Statisticians and data analysts are in a kerfuffle about the recent remarks of AnnMaria De Mars, Ph.D. (President of The Julia Group and a SAS Global Forum attendee) in her blog that the open source statistical analysis tool R is an “epic fail,” or to put it in Twitterese, #epicfail:
I know that R is free and I am actually a Unix fan and think Open Source software is a great idea. However, for me personally and for most users, both individual and organizational, the much greater cost of software is the time it takes to install it, maintain it, learn it and document it. On that, R is an epic fail.
And oh, how the hashtags and comments and teeth-gnashing began!
Nathan Yau’s excellent FlowingData blog recaps the kerfuffle nicely, and his post has accumulated a thoughtful comments thread, as has Dr. De Mars’, to both of which I added my thoughts, expanded here:
To make my prejudices clear, I’ve spent several decades in commercial statistical software development (working in a variety of R&D roles at SYSTAT, StatView, JMP, SAS, and Predictum, and I now do custom JMP scripting, etc., for Global Pragmatica LLC.
I can say with hard-won authority that:
– good statistical software development is difficult and expensive
– good quality assurance is more difficult and expensive
– designing a good graphical user interface is difficult, and expensive
– a good GUI is worthwhile, because the easier it is to try more things, the more things you will try, &
– creative insight is worth a lot more than programming skill
Even commercial software tends to be under-supported, and I’ll be the first to admit that my own programming is as buggy as anybody else’s, but if I’m making life-and-death or world-changing decisions, I want to be sure that I’m not the only one who’s looked at my code, tested border cases, considered the implications of missing values, controlled for underflow and overflow errors, done smart things with floating point fuzziness, and generally thought about any given problem in a few more directions than I have.

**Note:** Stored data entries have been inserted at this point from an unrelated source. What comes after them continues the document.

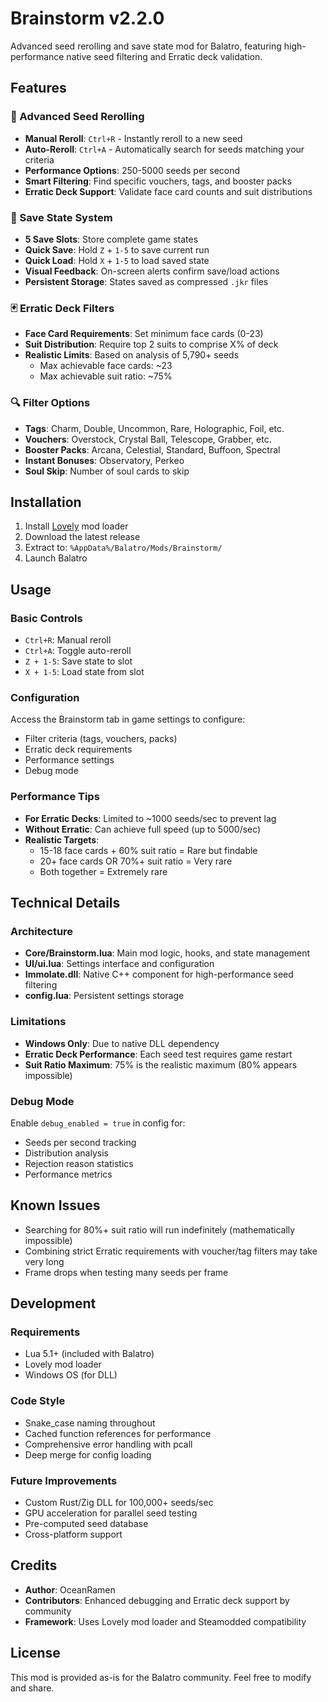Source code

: # Brainstorm v2.2.0

Advanced seed rerolling and save state mod for Balatro, featuring high-performance native seed filtering and Erratic deck validation.

## Features

### 🎲 Advanced Seed Rerolling
- **Manual Reroll**: `Ctrl+R` - Instantly reroll to a new seed
- **Auto-Reroll**: `Ctrl+A` - Automatically search for seeds matching your criteria
- **Performance Options**: 250-5000 seeds per second
- **Smart Filtering**: Find specific vouchers, tags, and booster packs
- **Erratic Deck Support**: Validate face card counts and suit distributions

### 💾 Save State System
- **5 Save Slots**: Store complete game states
- **Quick Save**: Hold `Z` + `1-5` to save current run
- **Quick Load**: Hold `X` + `1-5` to load saved state
- **Visual Feedback**: On-screen alerts confirm save/load actions
- **Persistent Storage**: States saved as compressed `.jkr` files

### 🃏 Erratic Deck Filters
- **Face Card Requirements**: Set minimum face cards (0-23)
- **Suit Distribution**: Require top 2 suits to comprise X% of deck
- **Realistic Limits**: Based on analysis of 5,790+ seeds
  - Max achievable face cards: ~23
  - Max achievable suit ratio: ~75%

### 🔍 Filter Options
- **Tags**: Charm, Double, Uncommon, Rare, Holographic, Foil, etc.
- **Vouchers**: Overstock, Crystal Ball, Telescope, Grabber, etc.
- **Booster Packs**: Arcana, Celestial, Standard, Buffoon, Spectral
- **Instant Bonuses**: Observatory, Perkeo
- **Soul Skip**: Number of soul cards to skip

## Installation

1. Install [Lovely](https://github.com/ethangreen-dev/lovely-injector) mod loader
2. Download the latest release
3. Extract to: `%AppData%/Balatro/Mods/Brainstorm/`
4. Launch Balatro

## Usage

### Basic Controls
- `Ctrl+R`: Manual reroll
- `Ctrl+A`: Toggle auto-reroll
- `Z + 1-5`: Save state to slot
- `X + 1-5`: Load state from slot

### Configuration
Access the Brainstorm tab in game settings to configure:
- Filter criteria (tags, vouchers, packs)
- Erratic deck requirements
- Performance settings
- Debug mode

### Performance Tips
- **For Erratic Decks**: Limited to ~1000 seeds/sec to prevent lag
- **Without Erratic**: Can achieve full speed (up to 5000/sec)
- **Realistic Targets**: 
  - 15-18 face cards + 60% suit ratio = Rare but findable
  - 20+ face cards OR 70%+ suit ratio = Very rare
  - Both together = Extremely rare

## Technical Details

### Architecture
- **Core/Brainstorm.lua**: Main mod logic, hooks, and state management
- **UI/ui.lua**: Settings interface and configuration
- **Immolate.dll**: Native C++ component for high-performance seed filtering
- **config.lua**: Persistent settings storage

### Limitations
- **Windows Only**: Due to native DLL dependency
- **Erratic Deck Performance**: Each seed test requires game restart
- **Suit Ratio Maximum**: 75% is the realistic maximum (80% appears impossible)

### Debug Mode
Enable `debug_enabled = true` in config for:
- Seeds per second tracking
- Distribution analysis
- Rejection reason statistics
- Performance metrics

## Known Issues

- Searching for 80%+ suit ratio will run indefinitely (mathematically impossible)
- Combining strict Erratic requirements with voucher/tag filters may take very long
- Frame drops when testing many seeds per frame

## Development

### Requirements
- Lua 5.1+ (included with Balatro)
- Lovely mod loader
- Windows OS (for DLL)

### Code Style
- Snake_case naming throughout
- Cached function references for performance
- Comprehensive error handling with pcall
- Deep merge for config loading

### Future Improvements
- Custom Rust/Zig DLL for 100,000+ seeds/sec
- GPU acceleration for parallel seed testing
- Pre-computed seed database
- Cross-platform support

## Credits

- **Author**: OceanRamen
- **Contributors**: Enhanced debugging and Erratic deck support by community
- **Framework**: Uses Lovely mod loader and Steamodded compatibility

## License

This mod is provided as-is for the Balatro community. Feel free to modify and share.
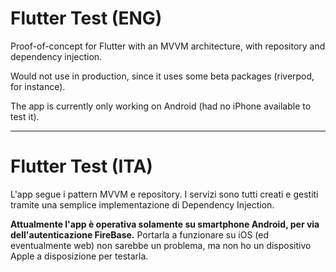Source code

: # Flutter Test (ENG)

Proof-of-concept for Flutter with an MVVM architecture, with repository and dependency injection.

Would not use in production, since it uses some beta packages (riverpod, for instance).

The app is currently only working on Android (had no iPhone available to test it).

---

# Flutter Test (ITA)

L'app segue i pattern MVVM e repository. I servizi sono tutti creati e gestiti tramite una semplice implementazione di Dependency Injection.

**Attualmente l'app è operativa solamente su smartphone Android, per via dell'autenticazione FireBase.** Portarla a funzionare su iOS (ed eventualmente web) non sarebbe un problema, ma non ho un dispositivo Apple a disposizione per testarla.
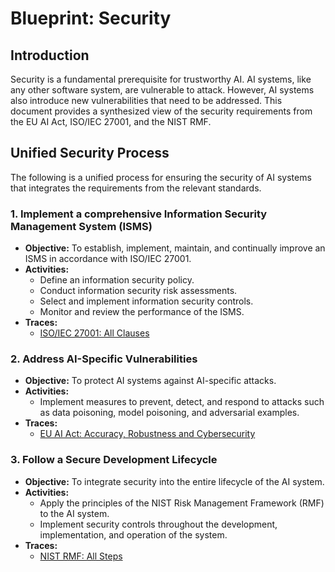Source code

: # Blueprint: Security

## Introduction

Security is a fundamental prerequisite for trustworthy AI. AI systems, like any other software system, are vulnerable to attack. However, AI systems also introduce new vulnerabilities that need to be addressed. This document provides a synthesized view of the security requirements from the EU AI Act, ISO/IEC 27001, and the NIST RMF.

## Unified Security Process

The following is a unified process for ensuring the security of AI systems that integrates the requirements from the relevant standards.

### 1. Implement a comprehensive Information Security Management System (ISMS)

*   **Objective:** To establish, implement, maintain, and continually improve an ISMS in accordance with ISO/IEC 27001.
*   **Activities:**
    *   Define an information security policy.
    *   Conduct information security risk assessments.
    *   Select and implement information security controls.
    *   Monitor and review the performance of the ISMS.
*   **Traces:**
    *   [ISO/IEC 27001: All Clauses](../../iso_27001/)

### 2. Address AI-Specific Vulnerabilities

*   **Objective:** To protect AI systems against AI-specific attacks.
*   **Activities:**
    *   Implement measures to prevent, detect, and respond to attacks such as data poisoning, model poisoning, and adversarial examples.
*   **Traces:**
    *   [EU AI Act: Accuracy, Robustness and Cybersecurity](../../eu_ai_act/high_risk_ai_systems/requirements/accuracy_robustness_cybersecurity/)

### 3. Follow a Secure Development Lifecycle

*   **Objective:** To integrate security into the entire lifecycle of the AI system.
*   **Activities:**
    *   Apply the principles of the NIST Risk Management Framework (RMF) to the AI system.
    *   Implement security controls throughout the development, implementation, and operation of the system.
*   **Traces:**
    *   [NIST RMF: All Steps](../../nist_rmf/)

I want to know that when serious bugs are discovered, the knowledge will be disseminated and somebody’s job is on the line to fix them.
For all these reasons, I temper my sincere enthusiasm about the wide open frontiers of open source products like R with a conservative appreciation for software that has a big company’s reputation and future riding on its accuracy, and preferably a big company that has been in the business long enough to develop the paranoia that drives a fierce QA program.

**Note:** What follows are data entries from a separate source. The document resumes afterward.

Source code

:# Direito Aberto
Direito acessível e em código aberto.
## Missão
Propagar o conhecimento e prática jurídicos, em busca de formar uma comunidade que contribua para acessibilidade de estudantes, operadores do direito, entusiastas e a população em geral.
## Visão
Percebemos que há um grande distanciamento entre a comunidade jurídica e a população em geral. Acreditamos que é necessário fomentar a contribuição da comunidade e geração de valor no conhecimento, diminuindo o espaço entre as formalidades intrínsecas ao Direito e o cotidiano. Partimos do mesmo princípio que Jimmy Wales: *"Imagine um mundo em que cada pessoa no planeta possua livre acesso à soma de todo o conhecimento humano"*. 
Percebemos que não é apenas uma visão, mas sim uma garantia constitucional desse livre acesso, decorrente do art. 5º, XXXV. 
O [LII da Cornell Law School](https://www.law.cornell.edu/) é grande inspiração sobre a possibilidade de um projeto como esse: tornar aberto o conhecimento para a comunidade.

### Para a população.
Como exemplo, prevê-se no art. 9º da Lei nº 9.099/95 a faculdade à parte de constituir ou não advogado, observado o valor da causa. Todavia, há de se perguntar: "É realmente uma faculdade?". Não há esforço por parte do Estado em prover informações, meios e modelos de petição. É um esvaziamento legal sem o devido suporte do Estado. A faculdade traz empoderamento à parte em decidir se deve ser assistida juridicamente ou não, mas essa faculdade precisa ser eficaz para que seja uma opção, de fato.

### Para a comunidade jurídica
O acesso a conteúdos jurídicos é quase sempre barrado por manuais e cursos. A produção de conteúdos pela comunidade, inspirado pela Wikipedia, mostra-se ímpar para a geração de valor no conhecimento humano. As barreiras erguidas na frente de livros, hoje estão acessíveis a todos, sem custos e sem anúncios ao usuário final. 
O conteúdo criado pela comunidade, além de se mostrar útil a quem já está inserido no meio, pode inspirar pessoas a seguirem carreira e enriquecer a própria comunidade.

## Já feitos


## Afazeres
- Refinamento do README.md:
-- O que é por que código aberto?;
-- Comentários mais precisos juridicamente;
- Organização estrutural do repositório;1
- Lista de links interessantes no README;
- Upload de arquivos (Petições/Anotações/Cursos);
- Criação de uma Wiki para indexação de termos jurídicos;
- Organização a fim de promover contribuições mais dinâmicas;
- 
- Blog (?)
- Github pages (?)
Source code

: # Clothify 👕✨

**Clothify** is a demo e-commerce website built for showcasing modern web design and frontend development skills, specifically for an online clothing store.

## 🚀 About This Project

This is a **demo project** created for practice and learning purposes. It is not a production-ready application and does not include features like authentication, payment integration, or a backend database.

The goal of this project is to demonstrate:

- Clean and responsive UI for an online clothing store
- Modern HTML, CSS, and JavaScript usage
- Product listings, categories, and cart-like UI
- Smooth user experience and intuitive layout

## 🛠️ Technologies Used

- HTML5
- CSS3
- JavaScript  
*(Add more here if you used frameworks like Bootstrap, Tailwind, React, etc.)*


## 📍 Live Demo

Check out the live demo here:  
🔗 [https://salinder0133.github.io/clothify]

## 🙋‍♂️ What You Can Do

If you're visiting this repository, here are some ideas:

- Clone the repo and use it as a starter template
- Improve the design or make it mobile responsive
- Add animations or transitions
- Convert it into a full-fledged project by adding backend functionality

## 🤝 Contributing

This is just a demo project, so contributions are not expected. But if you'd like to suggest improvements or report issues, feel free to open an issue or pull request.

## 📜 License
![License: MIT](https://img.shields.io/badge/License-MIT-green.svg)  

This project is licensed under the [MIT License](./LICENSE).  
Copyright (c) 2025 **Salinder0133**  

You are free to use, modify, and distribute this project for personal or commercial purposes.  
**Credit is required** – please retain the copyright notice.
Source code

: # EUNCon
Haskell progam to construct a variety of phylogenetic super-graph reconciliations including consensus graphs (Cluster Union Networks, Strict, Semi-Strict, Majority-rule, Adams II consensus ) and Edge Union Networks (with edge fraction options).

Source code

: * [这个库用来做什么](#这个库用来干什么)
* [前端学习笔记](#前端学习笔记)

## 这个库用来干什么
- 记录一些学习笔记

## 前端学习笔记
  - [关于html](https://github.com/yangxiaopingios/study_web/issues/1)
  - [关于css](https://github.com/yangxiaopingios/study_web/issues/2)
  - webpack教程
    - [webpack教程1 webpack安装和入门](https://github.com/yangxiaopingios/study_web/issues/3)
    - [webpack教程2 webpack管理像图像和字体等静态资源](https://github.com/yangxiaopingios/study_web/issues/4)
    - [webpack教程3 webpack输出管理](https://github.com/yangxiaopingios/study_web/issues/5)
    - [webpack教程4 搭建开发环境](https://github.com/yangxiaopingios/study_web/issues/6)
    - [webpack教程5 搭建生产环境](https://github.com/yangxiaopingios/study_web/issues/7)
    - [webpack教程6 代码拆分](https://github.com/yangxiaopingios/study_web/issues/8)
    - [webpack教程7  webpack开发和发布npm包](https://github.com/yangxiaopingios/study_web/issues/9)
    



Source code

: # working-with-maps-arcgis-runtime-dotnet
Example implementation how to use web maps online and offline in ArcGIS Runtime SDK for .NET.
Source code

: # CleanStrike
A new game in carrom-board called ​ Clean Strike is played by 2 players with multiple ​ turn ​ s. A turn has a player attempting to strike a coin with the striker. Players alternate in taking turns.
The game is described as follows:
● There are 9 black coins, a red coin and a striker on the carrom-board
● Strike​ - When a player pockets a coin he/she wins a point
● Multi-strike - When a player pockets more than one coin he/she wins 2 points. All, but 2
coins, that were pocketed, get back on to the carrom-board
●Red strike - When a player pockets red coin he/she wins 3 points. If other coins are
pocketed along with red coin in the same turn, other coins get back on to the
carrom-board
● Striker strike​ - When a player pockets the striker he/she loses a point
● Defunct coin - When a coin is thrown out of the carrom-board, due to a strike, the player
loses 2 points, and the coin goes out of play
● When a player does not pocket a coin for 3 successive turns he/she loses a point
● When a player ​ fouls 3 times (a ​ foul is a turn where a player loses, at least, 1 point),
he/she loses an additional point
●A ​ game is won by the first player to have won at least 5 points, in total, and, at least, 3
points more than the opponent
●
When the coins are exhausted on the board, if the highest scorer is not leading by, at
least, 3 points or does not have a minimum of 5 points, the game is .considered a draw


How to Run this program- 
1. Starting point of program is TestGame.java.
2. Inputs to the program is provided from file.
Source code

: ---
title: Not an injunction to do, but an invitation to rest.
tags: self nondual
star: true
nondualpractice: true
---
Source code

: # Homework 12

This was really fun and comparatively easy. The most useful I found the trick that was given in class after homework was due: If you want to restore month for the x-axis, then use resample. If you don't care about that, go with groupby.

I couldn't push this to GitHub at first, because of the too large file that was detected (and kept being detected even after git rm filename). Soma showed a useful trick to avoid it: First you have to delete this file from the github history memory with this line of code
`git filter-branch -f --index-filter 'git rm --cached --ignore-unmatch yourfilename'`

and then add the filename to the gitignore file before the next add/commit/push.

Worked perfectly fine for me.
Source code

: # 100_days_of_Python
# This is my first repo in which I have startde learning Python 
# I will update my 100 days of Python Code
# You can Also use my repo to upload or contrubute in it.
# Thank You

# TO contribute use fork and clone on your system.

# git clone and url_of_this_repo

R is great for what it is, as long as you bear in mind what it isn’t. Your own R code or R code that you find sitting around is only as good as your commitment to testing and understanding of thorny computational gotchas.
I share the apparently-common opinion that R’s interface leaves a lot to be desired. Confidentiality agreements prevent me from confirming or denying the rumors about JMP 9 interfacing with R, but I will say that if they turn out to be true, both products would benefit from it. JMP, like any commercial product, improves when it faces stiff competition and attends to it, and R, like most open source products, could use a better front end.

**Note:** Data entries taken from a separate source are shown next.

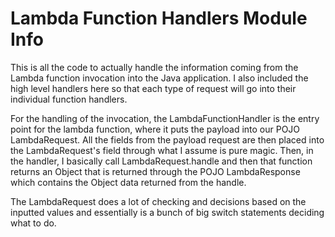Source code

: # Lambda Function Handlers Module Info
This is all the code to actually handle the information coming from the Lambda function invocation
into the Java application. I also included the high level handlers here so that each type of request 
will go into their individual function handlers.

For the handling of the invocation, the LambdaFunctionHandler is the entry point for the lambda 
function, where it puts the payload into our POJO LambdaRequest. All the fields from the payload 
request are then placed into the LambdaRequest's field through what I assume is pure magic. Then,
in the handler, I basically call LambdaRequest.handle and then that function returns an Object that
is returned through the POJO LambdaResponse which contains the Object data returned from the handle.

The LambdaRequest does a lot of checking and decisions based on the inputted values and essentially
is a bunch of big switch statements deciding what to do.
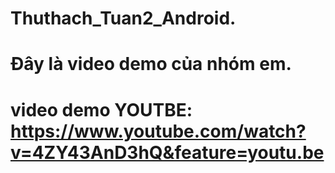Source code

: # Thuthach_Tuan2_Android.
# Đây là video demo của nhóm em.
# video demo YOUTBE: https://www.youtube.com/watch?v=4ZY43AnD3hQ&feature=youtu.be
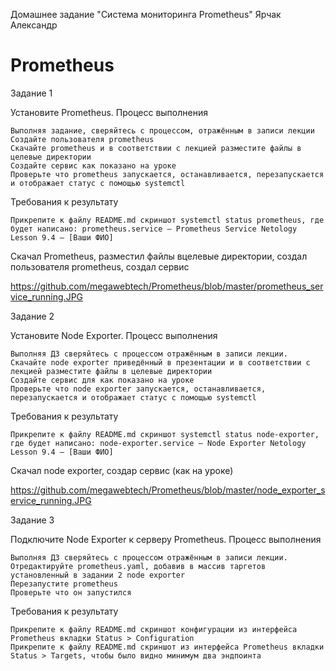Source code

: 
Домашнее задание "Система мониторинга Prometheus"   Ярчак Александр

# Prometheus

Задание 1

Установите Prometheus.
Процесс выполнения

    Выполняя задание, сверяйтесь с процессом, отражённым в записи лекции
    Создайте пользователя prometheus
    Скачайте prometheus и в соответствии с лекцией разместите файлы в целевые директории
    Создайте сервис как показано на уроке
    Проверьте что prometheus запускается, останавливается, перезапускается и отображает статус с помощью systemctl

Требования к результату

    Прикрепите к файлу README.md скриншот systemctl status prometheus, где будет написано: prometheus.service — Prometheus Service Netology Lesson 9.4 — [Ваши ФИО]


Скачал Prometheus, разместил файлы  вцелевые директории, создал пользователя prometheus, создал сервис

https://github.com/megawebtech/Prometheus/blob/master/prometheus_service_running.JPG



Задание 2

Установите Node Exporter.
Процесс выполнения

    Выполняя ДЗ сверяйтесь с процессом отражённым в записи лекции.
    Скачайте node exporter приведённый в презентации и в соответствии с лекцией разместите файлы в целевые директории
    Создайте сервис для как показано на уроке
    Проверьте что node exporter запускается, останавливается, перезапускается и отображает статус с помощью systemctl

Требования к результату

    Прикрепите к файлу README.md скриншот systemctl status node-exporter, где будет написано: node-exporter.service — Node Exporter Netology Lesson 9.4 — [Ваши ФИО]


Скачал node exporter, создар сервис (как на уроке)

https://github.com/megawebtech/Prometheus/blob/master/node_exporter_service_running.JPG

Задание 3

Подключите Node Exporter к серверу Prometheus.
Процесс выполнения

    Выполняя ДЗ сверяйтесь с процессом отражённым в записи лекции.
    Отредактируйте prometheus.yaml, добавив в массив таргетов установленный в задании 2 node exporter
    Перезапустите prometheus
    Проверьте что он запустился

Требования к результату

    Прикрепите к файлу README.md скриншот конфигурации из интерфейса Prometheus вкладки Status > Configuration
    Прикрепите к файлу README.md скриншот из интерфейса Prometheus вкладки Status > Targets, чтобы было видно минимум два эндпоинта


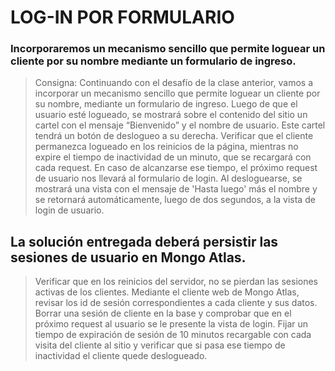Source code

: # LOG-IN POR FORMULARIO


### Incorporaremos un mecanismo sencillo que permite loguear un cliente por su nombre mediante un formulario de ingreso.


> Consigna: Continuando con el desafío de la clase anterior, vamos a incorporar un mecanismo sencillo que permite loguear un cliente por su nombre, mediante un formulario de ingreso.
> Luego de que el usuario esté logueado, se mostrará sobre el contenido del sitio un cartel con el mensaje “Bienvenido” y el nombre de usuario. Este cartel tendrá un botón de deslogueo a su derecha.
> Verificar que el cliente permanezca logueado en los reinicios de la página, mientras no expire el tiempo de inactividad de un minuto, que se recargará con cada request. En caso de alcanzarse ese tiempo, el próximo request de usuario nos llevará al formulario de login.
> Al desloguearse, se mostrará una vista con el mensaje de 'Hasta luego' más el nombre y se retornará automáticamente, luego de dos segundos, a la vista de login de usuario.

## La solución entregada deberá persistir las sesiones de usuario en Mongo Atlas.
> Verificar que en los reinicios del servidor, no se pierdan las sesiones activas de los clientes.
> Mediante el cliente web de Mongo Atlas, revisar los id de sesión correspondientes a cada cliente y sus datos.
> Borrar una sesión de cliente en la base y comprobar que en el próximo request al usuario se le presente la vista de login.
> Fijar un tiempo de expiración de sesión de 10 minutos recargable con cada visita del cliente al sitio y verificar que si pasa ese tiempo de inactividad el cliente quede deslogueado.
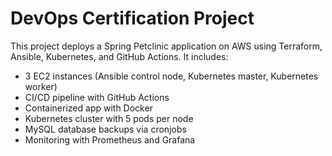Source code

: # DevOps Certification Project
This project deploys a Spring Petclinic application on AWS using Terraform, Ansible, Kubernetes, and GitHub Actions. It includes:
- 3 EC2 instances (Ansible control node, Kubernetes master, Kubernetes worker)
- CI/CD pipeline with GitHub Actions
- Containerized app with Docker
- Kubernetes cluster with 5 pods per node
- MySQL database backups via cronjobs
- Monitoring with Prometheus and Grafana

And now let me make my case for R being an epic success.
I like open source software. I use a bunch of it, and I do what I can for the cause (which isn’t much more than evangelism, unfortunately). For me, the biggest win with open source software is that it makes tools available to me, and others, who don’t need them enough to justify much of a price, but who can benefit from them when they’re affordable or free. When an open source tool gets something done for me, or eases some pain at least, I’m not that picky about its interface, and I’m willing to do my own validation (where applicable).
I can’t say that I love using Linux, but as a long-time UNIX geek and Mac OS X bigot, I am glad Linux is available, I use it for certain things, and I think it’s a whole lot better than Windows and other OSes, especially when Ubuntu builds work out. (I’ve had trouble getting JMP for Linux installed on Ubuntu, but that’s probably due to my own incompetence.) OpenOffice is kind of a pain, but it’s better than paying Microsoft for the privilege of enduring the epic fail that is Office, and it has much better support than Office for import/export of other formats. I love it that any number of open source projects are developing such fabulous tools as bzr version control, which I use daily, and that the FINK project is porting a whole bunch of great open source UNIX widgets to Mac OS X.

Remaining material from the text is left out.